T.R | Title | User | Personal Name | Date | Lines |
---|
1827.1 | | WRKSYS::ARUMUGHAM | | Wed Dec 22 1993 18:46 | 3 |
| Is this a trick question? Why not just keep track of the current
maximum, and if the new number is greater, make that the current
maximum.
|
1827.2 | Throwing away old values | WIDGET::KLEIN | | Wed Dec 22 1993 22:48 | 60 |
| Strictly speaking, you need to keep the last N (1000) numbers in a list,
so that as you get a new one you can throw the oldest one away. If that
oldest one was the maximum, then you need to "recompute" or scan for the
new maximum, which may be one of the entries that you already had or may
be the new one.
It can be shown that the worst case (a long sequence of monotonically
decreasing values) requires the full storage of the entire reference
stream of N values, since the new maximum will always be the N'th oldest
entry.
Thus, you will require storage for N entries.
Even still, there are a couple of computational optimizations that are
worth doing.
Obviously, treat the 1000-entry array as a circular buffer with a pointer
to the next entry to be filled in. Don't copy an entry once you have added
it to the array. Once the ring is full, adding a new entry overwrites the
oldest entry.
Another optimization is to keep a reference count for the maximum value.
When removing the oldest entry and it is equal to the maximum value, decrement
the reference count. When the reference count goes to zero, scan the entire
list to find the new maximum and the number of entries that are equal to
that value. If the value of the entry being removed is less than the
already existing maximum, simply remove it and continue.

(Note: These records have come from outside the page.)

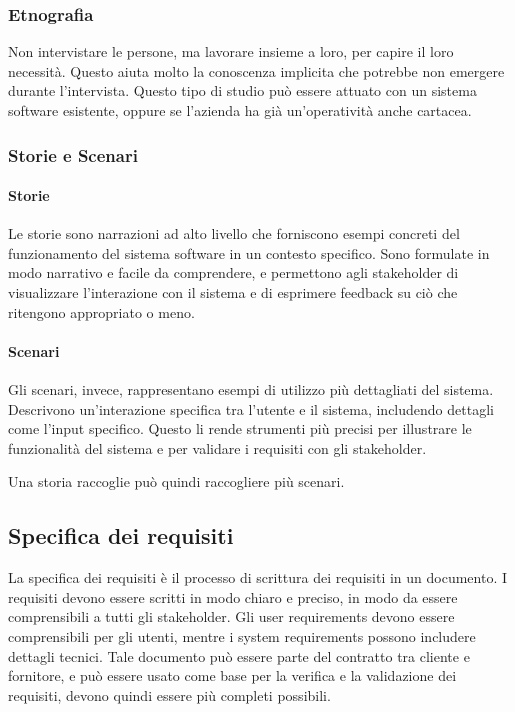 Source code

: \subsubsection{Etnografia}
Non intervistare le persone, ma lavorare insieme a loro, per capire il loro
necessità. Questo aiuta molto la conoscenza implicita che potrebbe non emergere 
durante l'intervista. Questo tipo di studio può essere attuato con un sistema software 
esistente, oppure se l'azienda ha già un'operatività anche cartacea.
\subsubsection{Storie e Scenari}

\paragraph{Storie} Le storie sono narrazioni ad alto livello che forniscono
esempi concreti del funzionamento del sistema software in un contesto specifico.
Sono formulate in modo narrativo e facile da comprendere, e permettono agli
stakeholder di visualizzare l'interazione con il sistema e di esprimere feedback
su ciò che ritengono appropriato o meno.

\paragraph{Scenari} Gli scenari, invece, rappresentano esempi di utilizzo
più dettagliati del sistema. Descrivono un'interazione specifica tra l'utente
e il sistema, includendo dettagli come l'input specifico. Questo li rende strumenti
più precisi per illustrare le funzionalità del sistema e per validare i requisiti
con gli stakeholder.


Una storia raccoglie può quindi raccogliere più scenari.
\subsection{Specifica dei requisiti}
La specifica dei requisiti è il processo di scrittura dei requisiti in un
documento. I requisiti devono essere scritti in modo chiaro e preciso, in modo
da essere comprensibili a tutti gli stakeholder. 
Gli user requirements devono essere comprensibili per gli utenti, mentre i system
requirements possono includere dettagli tecnici. Tale documento può essere 
parte del contratto tra cliente e fornitore, e può essere usato come base per
la verifica e la validazione dei requisiti, devono quindi essere più completi 
possibili.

Then, when adding the new entry to the list, if it is equal to the already
existing maximum value, increment the reference count. If it is greater than
the already existing maximum value, replace the maximum value with the
new value and set the reference count to one. If it is less than the
already existing maximum, simply add it and continue.
This optimization wins when there are several entries with the same values
because it avoids a rescan until the maximum value *really* goes down. There
is no rescan at all if the value goes up.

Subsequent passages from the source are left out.